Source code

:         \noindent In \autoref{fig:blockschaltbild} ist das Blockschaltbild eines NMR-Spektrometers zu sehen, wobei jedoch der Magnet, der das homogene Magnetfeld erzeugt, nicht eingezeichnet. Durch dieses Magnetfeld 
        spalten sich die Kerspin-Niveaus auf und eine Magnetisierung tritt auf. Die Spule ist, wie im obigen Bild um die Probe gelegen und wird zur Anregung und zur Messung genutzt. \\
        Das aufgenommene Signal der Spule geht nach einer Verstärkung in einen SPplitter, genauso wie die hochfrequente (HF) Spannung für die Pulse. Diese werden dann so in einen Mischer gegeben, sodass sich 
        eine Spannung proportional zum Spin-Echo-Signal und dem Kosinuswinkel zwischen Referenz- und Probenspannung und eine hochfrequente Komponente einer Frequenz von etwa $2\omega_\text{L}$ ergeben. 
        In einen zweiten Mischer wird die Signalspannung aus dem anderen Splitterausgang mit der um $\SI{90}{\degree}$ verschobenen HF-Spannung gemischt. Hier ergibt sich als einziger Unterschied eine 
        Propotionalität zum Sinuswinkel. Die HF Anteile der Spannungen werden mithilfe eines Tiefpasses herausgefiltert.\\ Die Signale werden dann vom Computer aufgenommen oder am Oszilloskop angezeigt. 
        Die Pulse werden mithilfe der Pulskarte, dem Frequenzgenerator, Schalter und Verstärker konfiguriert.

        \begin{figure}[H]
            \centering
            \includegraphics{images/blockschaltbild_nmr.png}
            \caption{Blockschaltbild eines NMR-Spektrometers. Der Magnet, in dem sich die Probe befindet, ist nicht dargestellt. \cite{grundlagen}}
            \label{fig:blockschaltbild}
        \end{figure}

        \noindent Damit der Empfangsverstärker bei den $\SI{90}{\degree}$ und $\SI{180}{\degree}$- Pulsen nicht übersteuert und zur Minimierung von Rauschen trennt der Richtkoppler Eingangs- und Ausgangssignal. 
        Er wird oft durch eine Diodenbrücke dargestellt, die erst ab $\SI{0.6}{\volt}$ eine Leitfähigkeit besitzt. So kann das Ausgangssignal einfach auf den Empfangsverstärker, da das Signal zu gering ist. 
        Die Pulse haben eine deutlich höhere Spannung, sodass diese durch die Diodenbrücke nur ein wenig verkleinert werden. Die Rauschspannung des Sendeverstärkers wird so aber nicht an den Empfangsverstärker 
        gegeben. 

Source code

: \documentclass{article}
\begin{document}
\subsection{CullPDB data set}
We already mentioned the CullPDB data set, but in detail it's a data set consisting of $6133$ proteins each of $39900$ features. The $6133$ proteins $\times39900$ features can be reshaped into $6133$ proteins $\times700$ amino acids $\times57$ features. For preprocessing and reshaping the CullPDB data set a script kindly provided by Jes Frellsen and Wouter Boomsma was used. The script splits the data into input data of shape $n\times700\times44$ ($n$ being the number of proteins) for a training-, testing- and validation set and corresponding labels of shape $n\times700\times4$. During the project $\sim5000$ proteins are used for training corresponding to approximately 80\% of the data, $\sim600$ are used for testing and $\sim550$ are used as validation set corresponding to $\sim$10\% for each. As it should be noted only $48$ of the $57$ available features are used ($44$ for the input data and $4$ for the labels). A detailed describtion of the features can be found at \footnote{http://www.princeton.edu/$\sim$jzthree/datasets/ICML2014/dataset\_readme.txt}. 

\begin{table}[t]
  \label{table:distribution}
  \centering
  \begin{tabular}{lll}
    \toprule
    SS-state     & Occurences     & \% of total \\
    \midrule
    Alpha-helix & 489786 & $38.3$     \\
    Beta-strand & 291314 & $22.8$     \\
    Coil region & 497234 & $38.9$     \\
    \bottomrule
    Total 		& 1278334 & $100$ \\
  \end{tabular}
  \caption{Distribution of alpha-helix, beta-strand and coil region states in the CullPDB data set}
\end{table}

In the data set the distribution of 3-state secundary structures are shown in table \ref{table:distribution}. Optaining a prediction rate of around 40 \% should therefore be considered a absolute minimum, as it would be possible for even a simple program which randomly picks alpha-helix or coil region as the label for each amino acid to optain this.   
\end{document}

Your objective: Print each entry exactly as it was written.

Output for this exercise:
Source code

:         \noindent In \autoref{fig:blockschaltbild} ist das Blockschaltbild eines NMR-Spektrometers zu sehen, wobei jedoch der Magnet, der das homogene Magnetfeld erzeugt, nicht eingezeichnet. Durch dieses Magnetfeld 
        spalten sich die Kerspin-Niveaus auf und eine Magnetisierung tritt auf. Die Spule ist, wie im obigen Bild um die Probe gelegen und wird zur Anregung und zur Messung genutzt. \\
        Das aufgenommene Signal der Spule geht nach einer Verstärkung in einen SPplitter, genauso wie die hochfrequente (HF) Spannung für die Pulse. Diese werden dann so in einen Mischer gegeben, sodass sich 
        eine Spannung proportional zum Spin-Echo-Signal und dem Kosinuswinkel zwischen Referenz- und Probenspannung und eine hochfrequente Komponente einer Frequenz von etwa $2\omega_\text{L}$ ergeben. 
        In einen zweiten Mischer wird die Signalspannung aus dem anderen Splitterausgang mit der um $\SI{90}{\degree}$ verschobenen HF-Spannung gemischt. Hier ergibt sich als einziger Unterschied eine 
        Propotionalität zum Sinuswinkel. Die HF Anteile der Spannungen werden mithilfe eines Tiefpasses herausgefiltert.\\ Die Signale werden dann vom Computer aufgenommen oder am Oszilloskop angezeigt. 
        Die Pulse werden mithilfe der Pulskarte, dem Frequenzgenerator, Schalter und Verstärker konfiguriert.

        \begin{figure}[H]
            \centering
            \includegraphics{images/blockschaltbild_nmr.png}
            \caption{Blockschaltbild eines NMR-Spektrometers. Der Magnet, in dem sich die Probe befindet, ist nicht dargestellt. \cite{grundlagen}}
            \label{fig:blockschaltbild}
        \end{figure}

        \noindent Damit der Empfangsverstärker bei den $\SI{90}{\degree}$ und $\SI{180}{\degree}$- Pulsen nicht übersteuert und zur Minimierung von Rauschen trennt der Richtkoppler Eingangs- und Ausgangssignal. 
        Er wird oft durch eine Diodenbrücke dargestellt, die erst ab $\SI{0.6}{\volt}$ eine Leitfähigkeit besitzt. So kann das Ausgangssignal einfach auf den Empfangsverstärker, da das Signal zu gering ist. 
        Die Pulse haben eine deutlich höhere Spannung, sodass diese durch die Diodenbrücke nur ein wenig verkleinert werden. Die Rauschspannung des Sendeverstärkers wird so aber nicht an den Empfangsverstärker 
        gegeben. 

Source code

: \documentclass{article}
\begin{document}
\subsection{CullPDB data set}
We already mentioned the CullPDB data set, but in detail it's a data set consisting of $6133$ proteins each of $39900$ features. The $6133$ proteins $\times39900$ features can be reshaped into $6133$ proteins $\times700$ amino acids $\times57$ features. For preprocessing and reshaping the CullPDB data set a script kindly provided by Jes Frellsen and Wouter Boomsma was used. The script splits the data into input data of shape $n\times700\times44$ ($n$ being the number of proteins) for a training-, testing- and validation set and corresponding labels of shape $n\times700\times4$. During the project $\sim5000$ proteins are used for training corresponding to approximately 80\% of the data, $\sim600$ are used for testing and $\sim550$ are used as validation set corresponding to $\sim$10\% for each. As it should be noted only $48$ of the $57$ available features are used ($44$ for the input data and $4$ for the labels). A detailed describtion of the features can be found at \footnote{http://www.princeton.edu/$\sim$jzthree/datasets/ICML2014/dataset\_readme.txt}. 

\begin{table}[t]
  \label{table:distribution}
  \centering
  \begin{tabular}{lll}
    \toprule
    SS-state     & Occurences     & \% of total \\
    \midrule
    Alpha-helix & 489786 & $38.3$     \\
    Beta-strand & 291314 & $22.8$     \\
    Coil region & 497234 & $38.9$     \\
    \bottomrule
    Total 		& 1278334 & $100$ \\
  \end{tabular}
  \caption{Distribution of alpha-helix, beta-strand and coil region states in the CullPDB data set}
\end{table}

In the data set the distribution of 3-state secundary structures are shown in table \ref{table:distribution}. Optaining a prediction rate of around 40 \% should therefore be considered a absolute minimum, as it would be possible for even a simple program which randomly picks alpha-helix or coil region as the label for each amino acid to optain this.   
\end{document}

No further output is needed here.